- [PROBLEM TO WORK ON]
Among the entries below, take the line with "Opundo & Brinsley Ngasi" and the line with "## What is an Ambidextrous Organization ?", and output them and every line between them exactly, with nothing else.

[Excerpts from a dataset]
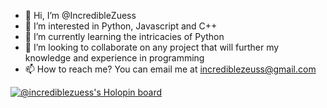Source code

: - 👋 Hi, I’m @IncredibleZuess
- 👀 I’m interested in Python, Javascript and C++
- 🌱 I’m currently learning the intricacies of Python  
- 💞️ I’m looking to collaborate on any project that will further my knowledge and experience in programming
- 📫 How to reach me? You can email me at incrediblezeuss@gmail.com

[![@incrediblezuess's Holopin board](https://holopin.io/api/user/board?user=incrediblezuess)](https://holopin.io/@incrediblezuess)

<!---
IncredibleZuess/IncredibleZuess is a ✨ special ✨ repository because its `README.md` (this file) appears on your GitHub profile.
You can click the Preview link to take a look at your changes.
--->
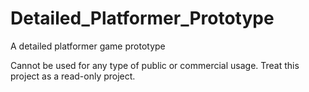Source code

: # Detailed_Platformer_Prototype
 A detailed platformer game prototype

Cannot be used for any type of public or commercial usage.
Treat this project as a read-only project.
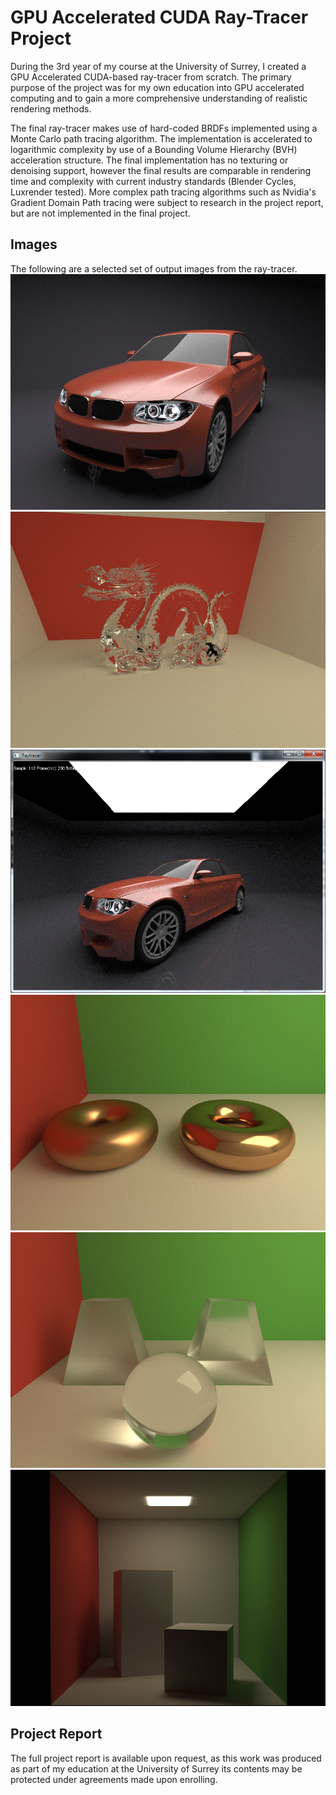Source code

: # GPU Accelerated CUDA Ray-Tracer Project
During the 3rd year of my course at the University of Surrey, I created a GPU Accelerated CUDA-based ray-tracer from scratch. The primary purpose of the project was for my own education into GPU accelerated computing and to gain a more comprehensive understanding of realistic rendering methods. 

The final ray-tracer makes use of hard-coded BRDFs implemented using a Monte Carlo path tracing algorithm. The implementation is accelerated to logarithmic complexity by use of a Bounding Volume Hierarchy (BVH) acceleration structure. The final implementation has no texturing or denoising support, however the final results are comparable in rendering time and complexity with current industry standards (Blender Cycles, Luxrender tested). More complex path tracing algorithms such as Nvidia's Gradient Domain Path tracing were subject to research in the project report, but are not implemented in the final project.

## Images
The following are a selected set of output images from the ray-tracer.
![Image of Car](images/Car1Mine.png)
![Image of Glass Dragon](images/CorrectGlassDragon.png)
![Image of Full Rendering Window](images/FullWindow.png)
![Image of Metallic Rings](images/Metal.png)
![Image of Refractive Objects](images/Refract.png)
![Image of the Standard Cornell Box](images/Cornell68015Samples.png)

## Project Report
The full project report is available upon request, as this work was produced as part of my education at the University of Surrey its contents may be protected under agreements made upon enrolling.
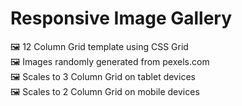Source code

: # Responsive Image Gallery 

🖼️ 12 Column Grid template using CSS Grid <br/>
🖼️ Images randomly generated from pexels.com <br/>
🖼️ Scales to 3 Column Grid on tablet devices <br/>
🖼️ Scales to 2 Column Grid on mobile devices <br/>
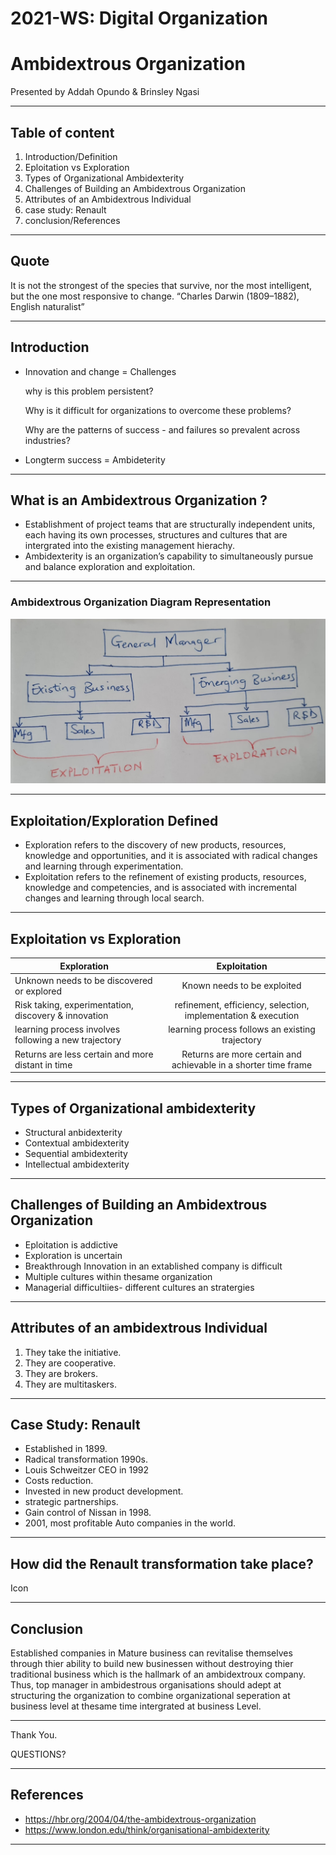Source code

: # 2021-WS: Digital Organization

# Ambidextrous Organization
Presented by  Addah Opundo & Brinsley Ngasi

---

## Table of content
1. Introduction/Definition
1. Eploitation vs Exploration
1. Types of Organizational Ambidexterity
1. Challenges of Building an Ambidextrous Organization
1. Attributes of an Ambidextrous Individual
1. case study: Renault 
1. conclusion/References

---

## Quote

It is not the strongest of the species that survive, nor the most intelligent, but the one most responsive to change.
		“Charles Darwin (1809–1882), English naturalist”

---

## Introduction

-  Innovation and change = Challenges

    why is this problem persistent?

     Why is it difficult for organizations to overcome these problems?

     Why are the patterns of success - and failures so prevalent across industries?

- Longterm success = Ambideterity

---

## What is an Ambidextrous Organization ?

- Establishment of project teams that are structurally independent units, each having its own processes, structures and cultures that are intergrated into the existing management hierachy.
- Ambidexterity is an organization’s capability to simultaneously pursue and balance exploration and exploitation.

---

### Ambidextrous Organization Diagram Representation

![Diagram](ExploitationVsExploration.jpg)

---

## Exploitation/Exploration Defined

- Exploration refers to the discovery of new products, resources, knowledge and opportunities, and it is associated with radical changes and learning through experimentation.
- Exploitation refers to the refinement of existing products, resources, knowledge and competencies, and is associated with incremental changes and learning through local search.

---
## Exploitation vs Exploration

Exploration                                            | Exploitation                         |
| -------------                                         |:------------------------------------:|
| Unknown needs to be discovered or explored           | Known needs to be exploited                  |
| Risk taking, experimentation, discovery & innovation | refinement, efficiency, selection, implementation & execution |
| learning process involves following a new trajectory | learning process follows an existing trajectory             |
| Returns are less certain and more distant in time    | Returns are more certain and achievable in a shorter time frame       |

---

## Types of  Organizational ambidexterity
- Structural anbidexterity 
- Contextual ambidexterity 
- Sequential ambidexterity
- Intellectual ambidexterity

---

## Challenges of Building an Ambidextrous Organization

- Eploitation is addictive
- Exploration is uncertain
- Breakthrough Innovation in an extablished company is difficult
- Multiple cultures within thesame organization
- Managerial difficultiies- different cultures an stratergies

---

## Attributes of an ambidextrous Individual

1. They take the initiative.
1. They are cooperative.
1. They are brokers.
1. They are multitaskers.

---

## Case Study: Renault

- Established in 1899.
- Radical transformation 1990s. 
- Louis Schweitzer CEO in 1992
- Costs reduction.
- Invested in new product development.
- strategic partnerships.
- Gain control of Nissan in 1998.
- 2001, most profitable Auto companies in the world.

---

##  How did the Renault transformation take place?

Icon

---

## Conclusion

Established companies in Mature business can revitalise themselves through thier ability to build new businessen without destroying thier traditional business which is the hallmark of an ambidextroux company. Thus, top manager in ambidestrous organisations should adept at structuring the organization to combine organizational seperation at business level at thesame time intergrated at business Level.

---
Thank You.

QUESTIONS?

---
## References

- https://hbr.org/2004/04/the-ambidextrous-organization
- https://www.london.edu/think/organisational-ambidexterity


---
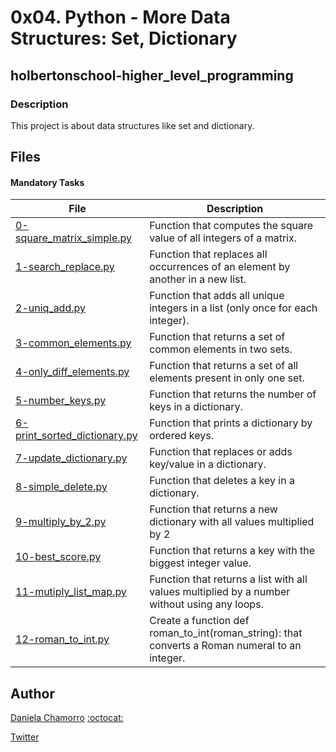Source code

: # 0x04. Python - More Data Structures: Set, Dictionary
## holbertonschool-higher_level_programming

### Description
This project is about data structures like set and dictionary.

## Files
#### Mandatory Tasks

| File | Description |
| ------ | ------ |
| [0-square_matrix_simple.py](https://github.com/dalexach/holbertonschool-higher_level_programming/blob/master/0x04-python-more_data_structures/0-square_matrix_simple.py) | Function that computes the square value of all integers of a matrix. |
| [1-search_replace.py](https://github.com/dalexach/holbertonschool-higher_level_programming/blob/master/0x04-python-more_data_structures/1-search_replace.py) | Function that replaces all occurrences of an element by another in a new list. |
| [2-uniq_add.py](https://github.com/dalexach/holbertonschool-higher_level_programming/blob/master/0x04-python-more_data_structures/2-uniq_add.py) | Function that adds all unique integers in a list (only once for each integer). |
| [3-common_elements.py](https://github.com/dalexach/holbertonschool-higher_level_programming/blob/master/0x04-python-more_data_structures/3-common_elements.py) | Function that returns a set of common elements in two sets. |
| [4-only_diff_elements.py](https://github.com/dalexach/holbertonschool-higher_level_programming/blob/master/0x04-python-more_data_structures/4-only_diff_elements.py) | Function that returns a set of all elements present in only one set. |
| [5-number_keys.py](https://github.com/dalexach/holbertonschool-higher_level_programming/blob/master/0x04-python-more_data_structures/5-number_keys.py) | Function that returns the number of keys in a dictionary. |
| [6-print_sorted_dictionary.py](https://github.com/dalexach/holbertonschool-higher_level_programming/blob/master/0x04-python-more_data_structures/6-print_sorted_dictionary.py) | Function that prints a dictionary by ordered keys. |
| [7-update_dictionary.py](https://github.com/dalexach/holbertonschool-higher_level_programming/blob/master/0x04-python-more_data_structures/7-update_dictionary.py) | Function that replaces or adds key/value in a dictionary. |
| [8-simple_delete.py](https://github.com/dalexach/holbertonschool-higher_level_programming/blob/master/0x04-python-more_data_structures/8-simple_delete.py) | Function that deletes a key in a dictionary. |
| [9-multiply_by_2.py](https://github.com/dalexach/holbertonschool-higher_level_programming/blob/master/0x04-python-more_data_structures/9-multiply_by_2.py) | Function that returns a new dictionary with all values multiplied by 2 |
| [10-best_score.py](https://github.com/dalexach/holbertonschool-higher_level_programming/blob/master/0x04-python-more_data_structures/10-best_score.py) | Function that returns a key with the biggest integer value. |
| [11-mutiply_list_map.py](https://github.com/dalexach/holbertonschool-higher_level_programming/blob/master/0x04-python-more_data_structures/11-mutiply_list_map.py) | Function that returns a list with all values multiplied by a number without using any loops. |
| [12-roman_to_int.py](https://github.com/dalexach/holbertonschool-higher_level_programming/blob/master/0x04-python-more_data_structures/12-roman_to_int.py) | Create a function def roman_to_int(roman_string): that converts a Roman numeral to an integer. |


## Author

[Daniela Chamorro](https://www.linkedin.com/in/daniela-alexandra-chamorro-guerrero-666805a1/) [:octocat:](https://github.com/dalexach)

[Twitter](https://twitter.com/dalexach)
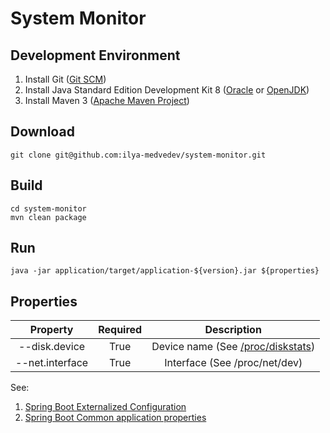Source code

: System Monitor
==============

Development Environment
-----------------------
1. Install Git ([Git SCM](https://git-scm.com/book/en/v2/Getting-Started-Installing-Git))
2. Install Java Standard Edition Development Kit  8 ([Oracle](http://www.oracle.com/technetwork/java/javase/downloads/index.html) or [OpenJDK](http://openjdk.java.net/install/))
3. Install Maven 3 ([Apache Maven Project](https://maven.apache.org/download.cgi))

Download
--------
    git clone git@github.com:ilya-medvedev/system-monitor.git

Build
-----
    cd system-monitor
    mvn clean package

Run
---
    java -jar application/target/application-${version}.jar ${properties}

Properties
----------
|    Property     | Required |                                                Description                                                 |
|:---------------:|:--------:|:----------------------------------------------------------------------------------------------------------:|
|  --disk.device  |   True   | Device name (See [/proc/diskstats](https://www.kernel.org/doc/Documentation/ABI/testing/procfs-diskstats)) |
| --net.interface |   True   |                                       Interface (See /proc/net/dev)                                        |

See:
1. [Spring Boot Externalized Configuration](http://docs.spring.io/spring-boot/docs/current/reference/html/boot-features-external-config.html)
2. [Spring Boot Common application properties](http://docs.spring.io/spring-boot/docs/current/reference/html/common-application-properties.html)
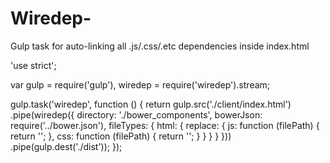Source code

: # Wiredep-
Gulp task for auto-linking all .js/.css/.etc dependencies inside index.html



'use strict';

var gulp    = require('gulp'),
    wiredep = require('wiredep').stream;

gulp.task('wiredep', function () {
  return gulp.src('./client/index.html')
    .pipe(wiredep({
      directory: './bower_components',
      bowerJson: require('../bower.json'),
      fileTypes: {
        html: {
          replace: {
            js: function (filePath) {
              return '<script src="bower_components/' +
                filePath.split('/').pop() + '"></script>';
            },
            css: function (filePath) {
              return '<link rel="stylesheet" href="bower_components/' +
                filePath.split('/').pop() + '" />';
            }
          }
        }
      }
    }))
    .pipe(gulp.dest('./dist'));
});
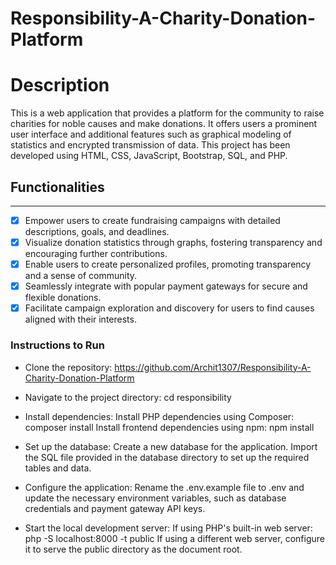 # Responsibility-A-Charity-Donation-Platform
# Description

This is a web application that provides a platform for the community to raise charities for noble causes and make donations. It offers users a prominent user interface and additional features such as graphical modeling of statistics and encrypted transmission of data. This project has been developed using HTML, CSS, JavaScript, Bootstrap, SQL, and PHP.

## Functionalities
***
- [x]   Empower users to create fundraising campaigns with detailed descriptions, goals, and deadlines.
- [x]   Visualize donation statistics through graphs, fostering transparency and encouraging further contributions. 
- [x]   Enable users to create personalized profiles, promoting transparency and a sense of community.
- [x]   Seamlessly integrate with popular payment gateways for secure and flexible donations.
- [x]   Facilitate campaign exploration and discovery for users to find causes aligned with their interests.

### Instructions to Run

*  Clone the repository:
       https://github.com/Archit1307/Responsibility-A-Charity-Donation-Platform

*  Navigate to the project directory: cd responsibility

*  Install dependencies:
         Install PHP dependencies using Composer: composer install
         Install frontend dependencies using npm: npm install

*   Set up the database:
         Create a new database for the application.
         Import the SQL file provided in the database directory to set up the required tables and data.
    
*   Configure the application:
      Rename the .env.example file to .env and update the necessary environment variables, such as database credentials and payment gateway API keys.
    
*   Start the local development server:
        If using PHP's built-in web server: php -S localhost:8000 -t public
        If using a different web server, configure it to serve the public directory as the document root.

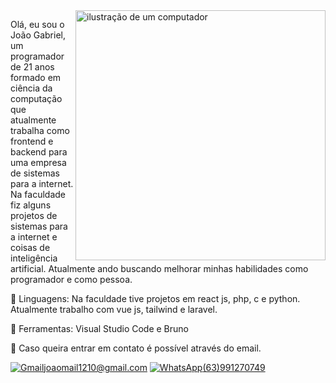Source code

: <img src="https://raw.githubusercontent.com/MicaelliMedeiros/micaellimedeiros/master/image/computer-illustration.png" alt="ilustração de um computador" min-width="400px" max-width="400px" width="400px" align="right">

<p align="left"> 
  Olá, eu sou o João Gabriel, um programador de 21 anos formado em ciência da computação que atualmente trabalha como frontend e backend para uma empresa de sistemas para a internet. Na faculdade fiz alguns projetos de sistemas para a internet e coisas de inteligência artificial. Atualmente ando buscando melhorar minhas habilidades como programador e como pessoa.
</p>

<p align="left">
  🦄 Linguagens: Na faculdade tive projetos em react js, php, c e python. Atualmente trabalho com vue js, tailwind e laravel.
</p>

<p align="left">
  💼 Ferramentas: Visual Studio Code e Bruno
</p>

<p align="left">
  💌 Caso queira entrar em contato é possível através do email.
</p>

<p align="left">
  <a href="#" title="Gmail">
  <img src="https://img.shields.io/badge/-Gmail-FF0000?style=flat-square&labelColor=FF0000&logo=gmail&logoColor=white&link=LINK-DO-SEU-GMAIL" alt="Gmail"/>joaomail1210@gmail.com</a>
  <a href="#" title="WhatsApp">
  <img src="https://img.shields.io/badge/-WhatsApp-25d366?style=flat-square&labelColor=25d366&logo=whatsapp&logoColor=white&link=API-DO-SEU-WHATSAPP" alt="WhatsApp"/>(63)991270749</a>
</p>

- [EXPECTED ANSWER]
Presented by  Addah Opundo & Brinsley Ngasi

---

## Table of content
1. Introduction/Definition
1. Eploitation vs Exploration
1. Types of Organizational Ambidexterity
1. Challenges of Building an Ambidextrous Organization
1. Attributes of an Ambidextrous Individual
1. case study: Renault 
1. conclusion/References

---

## Quote

It is not the strongest of the species that survive, nor the most intelligent, but the one most responsive to change.
		“Charles Darwin (1809–1882), English naturalist”

---

## Introduction

-  Innovation and change = Challenges

    why is this problem persistent?

     Why is it difficult for organizations to overcome these problems?

     Why are the patterns of success - and failures so prevalent across industries?

- Longterm success = Ambideterity

---

## What is an Ambidextrous Organization ?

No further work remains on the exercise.